Cerebrospinal Fluid (CSF) leak
The brain and spinal cord are surrounding by CSF, which looks like water and is salty. CSF leak occurs if the outermost layer of the meninges (= the three outer coats of the brain and spinal cord), called the dura, is not completely closed watertight. CSF can leak through the dura and then through the skin and this will need to be fixed, otherwise there is a risk of meningitis. Just like a leak in the roof, there only needs to be a small hole to let water through and this can sometimes be troublesome to repair, but is virtually always correctable. Repair may require a simple skin stitch, a spinal drain tube inserted in the low back to drain the CSF via another route, or a trip back to theatre.

Deep Vein Thrombosis (DVT)
DVT means a blood clot developing in the leg. The patient may notice a painful swelling of the calf but a DVT may not be noticed. This clot may dislodge and travel to the lungs and heart to block the circulation, which is known as a pulmonary embolus (PE). A PE can be fatal and usually occurs about 1-2 weeks after surgery, or 1-2 weeks after a patient has commenced being confined to bed. Increased risks for DVT and PE are bed rest, prolonged surgery, obesity, cancer, past DVT, paralysed leg/s and heart failure. To prevent DVT, the patient is encouraged to get out of bed as soon as possible, usually the day after surgery. Before this, the patient can wiggle the toes and move the legs around in bed as soon as wakening from the anaesthetic. Prior to surgery, the patient will have elastic stockings put on. While in surgery, the patient has leg pumps to improve the circulation. In most cases prior to surgery, blood thinning injections are commenced - I like to use Clexane injections into the stomach each morning until discharge from hospital.

Wrong spinal level
This sounds unbelievable but it can be easily done. Spine surgery can be like trying to find where your car has been parked in a multilevel car park - all the levels and areas look similar. There are 33 bones in the spine and they mostly look similar. They don't have labels on them telling the surgeon which level is which.
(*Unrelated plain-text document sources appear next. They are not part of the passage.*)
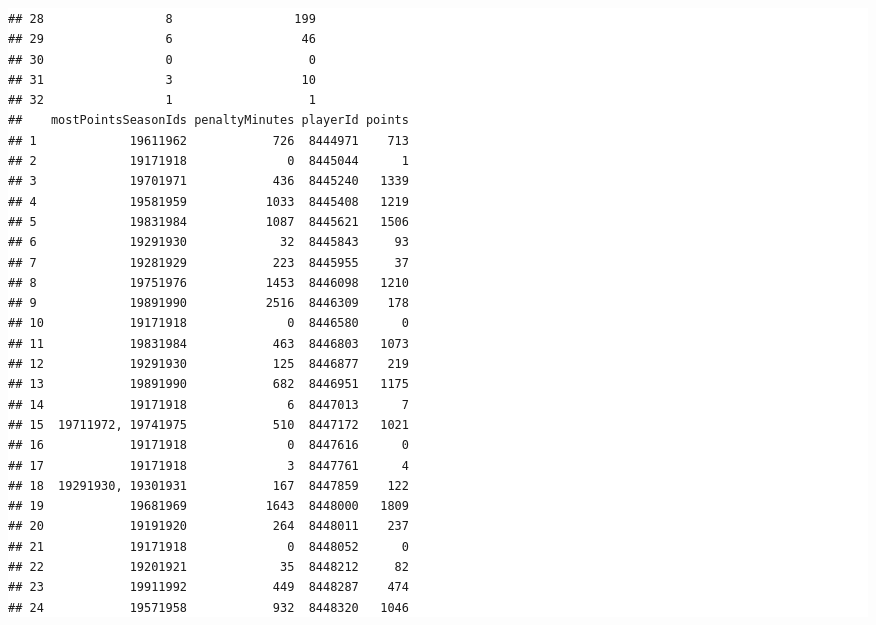     ## 28                 8                 199
    ## 29                 6                  46
    ## 30                 0                   0
    ## 31                 3                  10
    ## 32                 1                   1
    ##    mostPointsSeasonIds penaltyMinutes playerId points
    ## 1             19611962            726  8444971    713
    ## 2             19171918              0  8445044      1
    ## 3             19701971            436  8445240   1339
    ## 4             19581959           1033  8445408   1219
    ## 5             19831984           1087  8445621   1506
    ## 6             19291930             32  8445843     93
    ## 7             19281929            223  8445955     37
    ## 8             19751976           1453  8446098   1210
    ## 9             19891990           2516  8446309    178
    ## 10            19171918              0  8446580      0
    ## 11            19831984            463  8446803   1073
    ## 12            19291930            125  8446877    219
    ## 13            19891990            682  8446951   1175
    ## 14            19171918              6  8447013      7
    ## 15  19711972, 19741975            510  8447172   1021
    ## 16            19171918              0  8447616      0
    ## 17            19171918              3  8447761      4
    ## 18  19291930, 19301931            167  8447859    122
    ## 19            19681969           1643  8448000   1809
    ## 20            19191920            264  8448011    237
    ## 21            19171918              0  8448052      0
    ## 22            19201921             35  8448212     82
    ## 23            19911992            449  8448287    474
    ## 24            19571958            932  8448320   1046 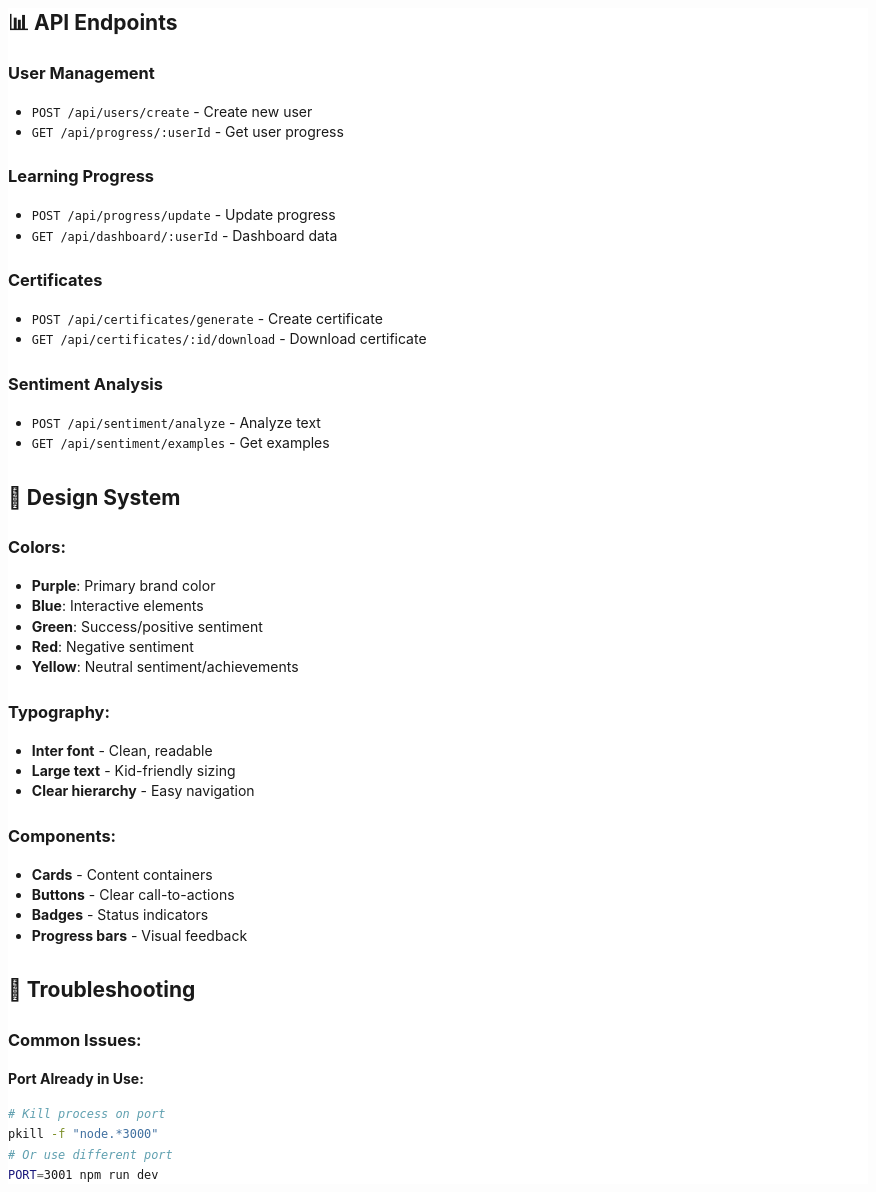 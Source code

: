 ## 📊 API Endpoints

### User Management
- `POST /api/users/create` - Create new user
- `GET /api/progress/:userId` - Get user progress

### Learning Progress  
- `POST /api/progress/update` - Update progress
- `GET /api/dashboard/:userId` - Dashboard data

### Certificates
- `POST /api/certificates/generate` - Create certificate
- `GET /api/certificates/:id/download` - Download certificate

### Sentiment Analysis
- `POST /api/sentiment/analyze` - Analyze text
- `GET /api/sentiment/examples` - Get examples

## 🎨 Design System

### Colors:
- **Purple**: Primary brand color
- **Blue**: Interactive elements
- **Green**: Success/positive sentiment
- **Red**: Negative sentiment  
- **Yellow**: Neutral sentiment/achievements

### Typography:
- **Inter font** - Clean, readable
- **Large text** - Kid-friendly sizing
- **Clear hierarchy** - Easy navigation

### Components:
- **Cards** - Content containers
- **Buttons** - Clear call-to-actions
- **Badges** - Status indicators
- **Progress bars** - Visual feedback

## 🐛 Troubleshooting

### Common Issues:

**Port Already in Use:**
```bash
# Kill process on port
pkill -f "node.*3000"
# Or use different port
PORT=3001 npm run dev
```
All patients vary and different anatomy can be confusing to the surgeon. This is particularly the case when a patient has an L5 vertebra joined to the sacrum. In this case some doctors will call the lowest disc L4/5 while others call it L5/S1 or, even more confusingly, L5/6. Don't worry if you don't understand this - this is for the surgeon to work out. Perhaps a simpler example is that some people have 11 or 13 instead of 12 ribs. It then becomes confusing as to what you call the next lumbar vertebra - T12 or L1.

Death
Death on the operating table is very rare. Death can occur with any surgery and usually occurs after the operation. The most common reasons are myocardial infarct (heart attack) due to the stress of the surgery, a rare reaction to a drug (anaphylaxis) or pulmonary embolus. I mention the risk of death or paralysis (stroke) to any patient having an operation, no matter how minor the procedure.